Running Google Ads from the Terminal with Custom AI Skills
Published on 07.05.2026
Running Google Ads from the Terminal with Custom AI Skills
TLDR: A paid search manager at Kilo built a terminal-based workflow for managing Google Ads using custom AI skills and CLI tooling. Every mutating operation ships with a dry-run default, the system accumulates API knowledge across sessions, and model selection is deliberate — expensive models for strategy, cheaper ones for mechanical execution.
Summary:
The premise here is deceptively simple: most paid search work is not intellectually hard, it is just tedious. Renaming 40 ad groups, building a campaign from a spec, auditing tracking templates across an account — none of these tasks require real judgment, but they each involve enough manual steps that a mistake is almost inevitable when you do them by hand. The author, who has been in paid search for 12 years, decided to replace the Google Ads UI almost entirely with a CLI workflow built on Kilo's tooling and a set of custom skills written in plain markdown.
The architecture is worth understanding in detail. There are three layers: rules, which are always active and serve as the "do not shoot yourself in the foot" guardrails; skills, which load on demand for specific types of work; and scripts, which are the actual Python files making API calls. The rules file encodes conventions that must never be violated — no live API writes without an explicit execute flag, new campaigns always created paused, every mutating script ships with a dry-run mode that prints a full diff before touching anything. The skills are reference documents written for a future session that has forgotten everything. They list existing scripts, what each one does, which patterns it demonstrates, and any API quirks discovered along the way. The scripts themselves are generated by agents reading those skills, not written from scratch each time.
What makes this interesting architecturally is the compounding effect. The author describes discovering mid-task that the Google Ads API returns STRING_TOO_SHORT when you try to clear a tracking URL field with an empty string. That is genuinely non-obvious from the documentation. Once discovered, the fix goes into the skill. Every subsequent session that touches tracking templates now knows this without having to discover it again. Same with the fact that trial conversions live in a different metrics field than regular conversions, or that segments and cost metrics cannot coexist in the same GAQL query for search term views. Each API footgun, once hit, becomes permanent institutional knowledge encoded in markdown. The author estimates 600 lines of skills is worth more than all the Python in the repository combined — the markdown is what makes the Python safe to generate from a prompt.
Model selection by task type is another deliberate choice worth highlighting. Planning and strategy gets the expensive reasoning model. Once the plan is locked and execution begins — read the skill, follow the pattern, write the Python, run dry-run — that mechanical work goes to a cheaper, faster model. The author is explicit about not wanting to pay for reasoning horsepower on tasks that are purely pattern-following. This is a practical cost discipline, but it also forces a useful cognitive habit: distinguishing which work actually requires judgment and which work is just labor.

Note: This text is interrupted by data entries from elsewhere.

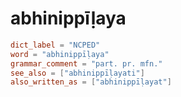 # abhinippīḷaya

``` toml
dict_label = "NCPED"
word = "abhinippīḷaya"
grammar_comment = "part. pr. mfn."
see_also = ["abhinippīḷayati"]
also_written_as = ["abhinippīḷayat"]
```

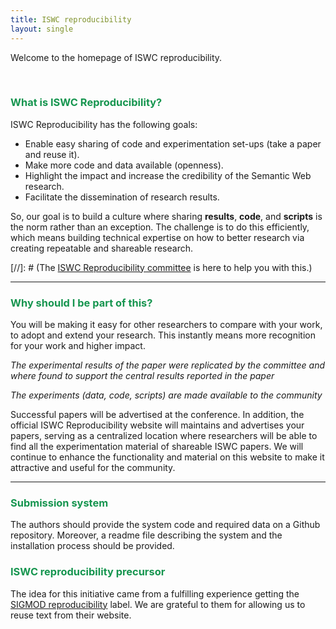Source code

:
 ```yaml
---
title: ISWC reproducibility
layout: single
---
```


Welcome to the homepage of ISWC reproducibility.


<br>

### <span style="color:#16954F">What is ISWC Reproducibility?</span>

ISWC Reproducibility has the following goals:

- Enable easy sharing of code and experimentation set-ups (take a paper and reuse it).
- Make more code and data available (openness).
- Highlight the impact and increase the credibility of the Semantic Web research.
- Facilitate the dissemination of research results.

So, our goal is to build a culture where sharing **results**, **code**, and **scripts** is the norm rather than an exception.
The challenge is to do this efficiently, which means building technical expertise on how to better research via creating repeatable and shareable research.

[//]: # (The [ISWC Reproducibility committee](http://db-reproducibility.seas.harvard.edu/#Committee) is here to help you with this.)



---


### <span style="color:#16954F"> Why should I be part of this? </span>

You will be making it easy for other researchers to compare with your work, to adopt and extend your research. This instantly means more recognition for your work and higher impact.

*The experimental results of the paper were replicated by the committee and where found to support the central results reported in the paper*

*The experiments (data, code, scripts) are made available to the community*

Successful papers will be advertised at the conference.
In addition, the official ISWC Reproducibility website will maintains and advertises your papers, serving as a centralized location where researchers will be able to find all the experimentation material of shareable ISWC papers.
We will continue to enhance the functionality and material on this website to make it attractive and useful for the community.

---

### <span style="color:#16954F"> Submission system </span>
The authors should provide the system code and required data on a Github repository. Moreover, a readme file describing the system and the installation process should be provided.



### <span style="color:#16954F"> ISWC reproducibility precursor </span>

The idea for this initiative came from a fulfilling experience getting the [SIGMOD reproducibility](http://db-reproducibility.seas.harvard.edu/) label.
We are grateful to them for allowing us to reuse text from their website.
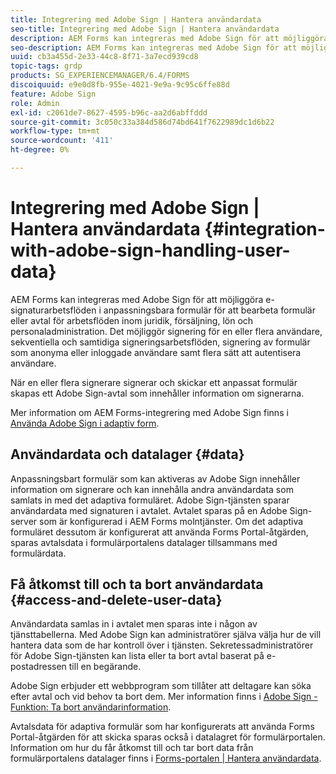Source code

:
 ```yaml
---
title: Integrering med Adobe Sign | Hantera användardata
seo-title: Integrering med Adobe Sign | Hantera användardata
description: AEM Forms kan integreras med Adobe Sign för att möjliggöra e-signaturarbetsflöden i anpassningsbara formulär för att bearbeta formulär eller avtal för arbetsflöden inom juridik, försäljning, lön och personaladministration. Gå ett steg längre när det gäller användardata, datalager samt få tillgång till och ta bort användardata.
seo-description: AEM Forms kan integreras med Adobe Sign för att möjliggöra e-signaturarbetsflöden i anpassningsbara formulär för att bearbeta formulär eller avtal för arbetsflöden inom juridik, försäljning, lön och personaladministration. Gå ett steg längre när det gäller användardata, datalager samt få tillgång till och ta bort användardata.
uuid: cb3a455d-2e33-44c8-8f71-3a7ecd939cd8
topic-tags: grdp
products: SG_EXPERIENCEMANAGER/6.4/FORMS
discoiquuid: e9e0d8fb-955e-4021-9e9a-9c95c6ffe88d
feature: Adobe Sign
role: Admin
exl-id: c2061de7-8627-4595-b96c-aa2d6abffddd
source-git-commit: 3c050c33a384d586d74bd641f7622989dc1d6b22
workflow-type: tm+mt
source-wordcount: '411'
ht-degree: 0%

---
```


# Integrering med Adobe Sign | Hantera användardata {#integration-with-adobe-sign-handling-user-data}

AEM Forms kan integreras med Adobe Sign för att möjliggöra e-signaturarbetsflöden i anpassningsbara formulär för att bearbeta formulär eller avtal för arbetsflöden inom juridik, försäljning, lön och personaladministration. Det möjliggör signering för en eller flera användare, sekventiella och samtidiga signeringsarbetsflöden, signering av formulär som anonyma eller inloggade användare samt flera sätt att autentisera användare.

När en eller flera signerare signerar och skickar ett anpassat formulär skapas ett Adobe Sign-avtal som innehåller information om signerarna.

Mer information om AEM Forms-integrering med Adobe Sign finns i [Använda Adobe Sign i adaptiv form](/help/forms/using/working-with-adobe-sign.md).

## Användardata och datalager {#data}

Anpassningsbart formulär som kan aktiveras av Adobe Sign innehåller information om signerare och kan innehålla andra användardata som samlats in med det adaptiva formuläret. Adobe Sign-tjänsten sparar användardata med signaturen i avtalet. Avtalet sparas på en Adobe Sign-server som är konfigurerad i AEM Forms molntjänster. Om det adaptiva formuläret dessutom är konfigurerat att använda Forms Portal-åtgärden, sparas avtalsdata i formulärportalens datalager tillsammans med formulärdata.

## Få åtkomst till och ta bort användardata {#access-and-delete-user-data}

Användardata samlas in i avtalet men sparas inte i någon av tjänsttabellerna. Med Adobe Sign kan administratörer själva välja hur de vill hantera data som de har kontroll över i tjänsten. Sekretessadministratörer för Adobe Sign-tjänsten kan lista eller ta bort avtal baserat på e-postadressen till en begärande.

Adobe Sign erbjuder ett webbprogram som tillåter att deltagare kan söka efter avtal och vid behov ta bort dem. Mer information finns i [Adobe Sign - Funktion: Ta bort användarinformation](https://helpx.adobe.com/sign/help/adobesign_gdpr_user_deletion.html).

Avtalsdata för adaptiva formulär som har konfigurerats att använda Forms Portal-åtgärden för att skicka sparas också i datalagret för formulärportalen. Information om hur du får åtkomst till och tar bort data från formulärportalens datalager finns i [Forms-portalen | Hantera användardata](/help/forms/using/forms-portal-handling-user-data.md).
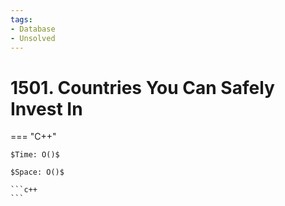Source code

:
 ```yaml
---
tags:
- Database
- Unsolved
---
```



# 1501. Countries You Can Safely Invest In

=== "C++"

    $Time: O()$

    $Space: O()$

    ```c++
    ```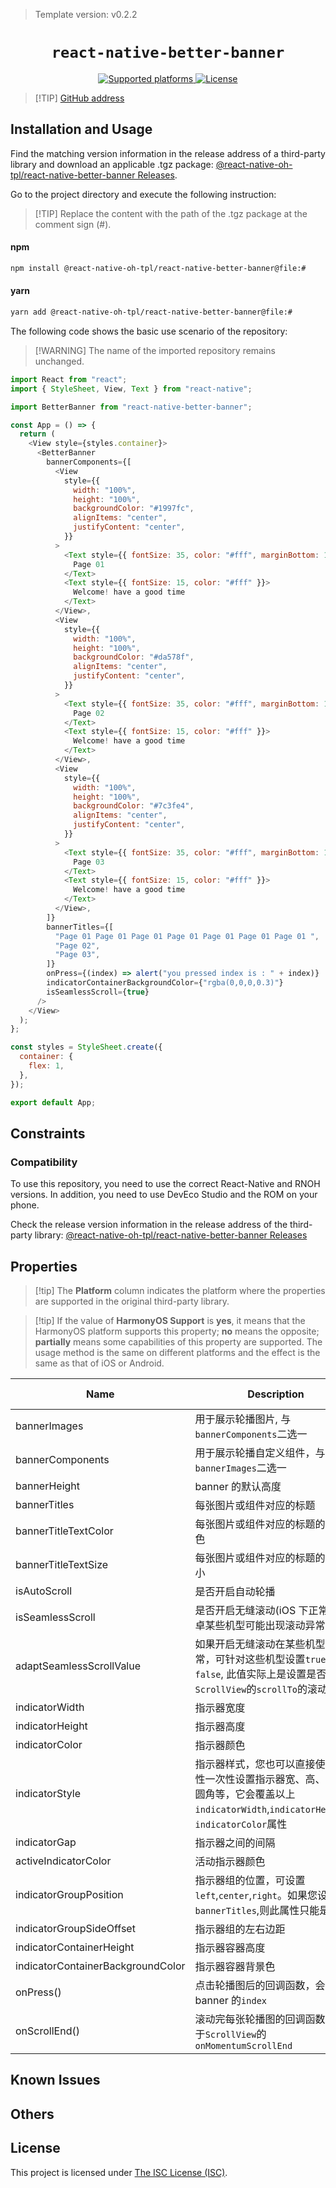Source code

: > Template version: v0.2.2

<p align="center">
  <h1 align="center"> <code>react-native-better-banner</code> </h1>
</p>
<p align="center">
    <a href="https://github.com/react-native-oh-library/better-banner">
        <img src="https://img.shields.io/badge/platforms-android%20|%20ios%20|%20harmony%20-lightgrey.svg" alt="Supported platforms" />
    </a>
    <a href="https://www.isc.org/licenses/>">
        <img src="https://img.shields.io/badge/license-ISC-green.svg" alt="License" />
    </a>
</p>

> [!TIP] [GitHub address](https://github.com/react-native-oh-library/better-banner)

## Installation and Usage

Find the matching version information in the release address of a third-party library and download an applicable .tgz package: [@react-native-oh-tpl/react-native-better-banner Releases](https://github.com/react-native-oh-library/better-banner/releases).

Go to the project directory and execute the following instruction:

> [!TIP] Replace the content with the path of the .tgz package at the comment sign (#).

<!-- tabs:start -->

#### **npm**

```bash
npm install @react-native-oh-tpl/react-native-better-banner@file:#
```

#### **yarn**

```bash
yarn add @react-native-oh-tpl/react-native-better-banner@file:#
```

<!-- tabs:end -->

The following code shows the basic use scenario of the repository:

> [!WARNING] The name of the imported repository remains unchanged.

```js
import React from "react";
import { StyleSheet, View, Text } from "react-native";

import BetterBanner from "react-native-better-banner";

const App = () => {
  return (
    <View style={styles.container}>
      <BetterBanner
        bannerComponents={[
          <View
            style={{
              width: "100%",
              height: "100%",
              backgroundColor: "#1997fc",
              alignItems: "center",
              justifyContent: "center",
            }}
          >
            <Text style={{ fontSize: 35, color: "#fff", marginBottom: 10 }}>
              Page 01
            </Text>
            <Text style={{ fontSize: 15, color: "#fff" }}>
              Welcome! have a good time
            </Text>
          </View>,
          <View
            style={{
              width: "100%",
              height: "100%",
              backgroundColor: "#da578f",
              alignItems: "center",
              justifyContent: "center",
            }}
          >
            <Text style={{ fontSize: 35, color: "#fff", marginBottom: 10 }}>
              Page 02
            </Text>
            <Text style={{ fontSize: 15, color: "#fff" }}>
              Welcome! have a good time
            </Text>
          </View>,
          <View
            style={{
              width: "100%",
              height: "100%",
              backgroundColor: "#7c3fe4",
              alignItems: "center",
              justifyContent: "center",
            }}
          >
            <Text style={{ fontSize: 35, color: "#fff", marginBottom: 10 }}>
              Page 03
            </Text>
            <Text style={{ fontSize: 15, color: "#fff" }}>
              Welcome! have a good time
            </Text>
          </View>,
        ]}
        bannerTitles={[
          "Page 01 Page 01 Page 01 Page 01 Page 01 Page 01 Page 01 ",
          "Page 02",
          "Page 03",
        ]}
        onPress={(index) => alert("you pressed index is : " + index)}
        indicatorContainerBackgroundColor={"rgba(0,0,0,0.3)"}
        isSeamlessScroll={true}
      />
    </View>
  );
};

const styles = StyleSheet.create({
  container: {
    flex: 1,
  },
});

export default App;
```

## Constraints

### Compatibility

To use this repository, you need to use the correct React-Native and RNOH versions. In addition, you need to use DevEco Studio and the ROM on your phone.

Check the release version information in the release address of the third-party library: [@react-native-oh-tpl/react-native-better-banner Releases](https://github.com/react-native-oh-library/better-banner/releases)

## Properties

> [!tip] The **Platform** column indicates the platform where the properties are supported in the original third-party library.

> [!tip] If the value of **HarmonyOS Support** is **yes**, it means that the HarmonyOS platform supports this property; **no** means the opposite; **partially** means some capabilities of this property are supported. The usage method is the same on different platforms and the effect is the same as that of iOS or Android.

| Name                              | Description                                                                                                                                  | Type     | Default               | Platform | HarmonyOS Support |
| --------------------------------- | -------------------------------------------------------------------------------------------------------------------------------------------- | -------- | --------------------- | -------- | ----------------- |
| bannerImages                      | 用于展示轮播图片, 与`bannerComponents`二选一                                                                                                 | Array    | []                    | All      | Yes               |
| bannerComponents                  | 用于展示轮播自定义组件，与`bannerImages`二选一                                                                                               | Array    | []                    | All      | Yes               |
| bannerHeight                      | banner 的默认高度                                                                                                                            | Number   | 250                   | All      | Yes               |
| bannerTitles                      | 每张图片或组件对应的标题                                                                                                                     | Array    | []                    | All      | Yes               |
| bannerTitleTextColor              | 每张图片或组件对应的标题的文字颜色                                                                                                           | String   | #fff                  | All      | Yes               |
| bannerTitleTextSize               | 每张图片或组件对应的标题的文字大小                                                                                                           | Number   | 2000                  | All      | Yes               |
| isAutoScroll                      | 是否开启自动轮播                                                                                                                             | Boolean  | true                  | All      | Yes               |
| isSeamlessScroll                  | 是否开启无缝滚动(iOS 下正常，安卓某些机型可能出现滚动异常)                                                                                   | Boolean  | false                 | All      | Yes               |
| adaptSeamlessScrollValue          | 如果开启无缝滚动在某些机型滚动异常，可针对这些机型设置`true` 或 `false`, 此值实际上是设置是否显示`ScrollView`的`scrollTo`的滚动动画          | Boolean  | false                 | All      | Yes               |
| indicatorWidth                    | 指示器宽度                                                                                                                                   | Number   | 10                    | All      | Yes               |
| indicatorHeight                   | 指示器高度                                                                                                                                   | Number   | 6                     | All      | Yes               |
| indicatorColor                    | 指示器颜色                                                                                                                                   | String   | rgba(255,255,255,0.6) | All      | Yes               |
| indicatorStyle                    | 指示器样式，您也可以直接使用此属性一次性设置指示器宽、高、颜色和圆角等，它会覆盖以上`indicatorWidth`,`indicatorHeight`，`indicatorColor`属性 | Object   | {}                    | All      | Yes               |
| indicatorGap                      | 指示器之间的间隔                                                                                                                             | Number   | 6                     | All      | Yes               |
| activeIndicatorColor              | 活动指示器颜色                                                                                                                               | String   | #fff                  | All      | Yes               |
| indicatorGroupPosition            | 指示器组的位置，可设置`left`,`center`,`right`。如果您设置了`bannerTitles`,则此属性只能是`right`                                              | String   | right                 | All      | Yes               |
| indicatorGroupSideOffset          | 指示器组的左右边距                                                                                                                           | Number   | 10                    | All      | Yes               |
| indicatorContainerHeight          | 指示器容器高度                                                                                                                               | Number   | 32                    | All      | Yes               |
| indicatorContainerBackgroundColor | 指示器容器背景色                                                                                                                             | String   | transparent           | All      | Yes               |
| onPress()                         | 点击轮播图后的回调函数，会传回 banner 的`index`                                                                                              | Function | ()=>{}                | All      | Yes               |
| onScrollEnd()                     | 滚动完每张轮播图的回调函数，等同于`ScrollView`的`onMomentumScrollEnd`                                                                        | Function | ()=>{}                | All      | Yes               |

## Known Issues

## Others

## License

This project is licensed under [The ISC License (ISC)](https://www.isc.org/licenses/).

The weekly reporting workflow crystallizes the philosophy cleanly. The script produces numbers through mechanical aggregation. Commentary, the "why did this spike" paragraph, the what-we-are-going-to-do-about-it section — those stay human. The author trusts the numbers to be computed accurately but does not trust any model to write the actual story from those numbers alone. There is no attempt to fully automate the judgment. The automation stops exactly where judgment begins.
Key takeaways:
- Every mutating script defaults to dry-run, preventing accidental API writes during development or review
- Skills are reference documents for future sessions — they accumulate API quirks, conventions, and discovered footguns over time
- Model selection is deliberate: expensive reasoning models for strategy, cheaper execution models for mechanical pattern-following
- New campaigns are always created paused; enabling is a manual UI step, never automated
- Commentary and judgment are explicitly excluded from automation — numbers auto, interpretation manual
Why do I care: The pattern here maps cleanly onto how I think about agentic tooling in any domain, not just paid search. The key insight is that skills-as-markdown are doing the same job as a well-maintained internal wiki, but they are actually read and acted on because they sit in the agent's context window. Most teams accumulate institutional knowledge in Confluence pages nobody opens. This setup makes that knowledge active. The compounding argument is also real — the marginal value of documenting an API quirk once is enormous compared to rediscovering it repeatedly. The one thing I'd push back on is the implicit assumption that dry-run output is sufficient review. For a campaign with 751 ad groups, a text diff is still a lot of cognitive surface area, and the author admits human mistakes are "easy to miss." The safety comes from the convention being enforced consistently, not from the reviewer catching everything. That is a meaningful distinction worth being honest about.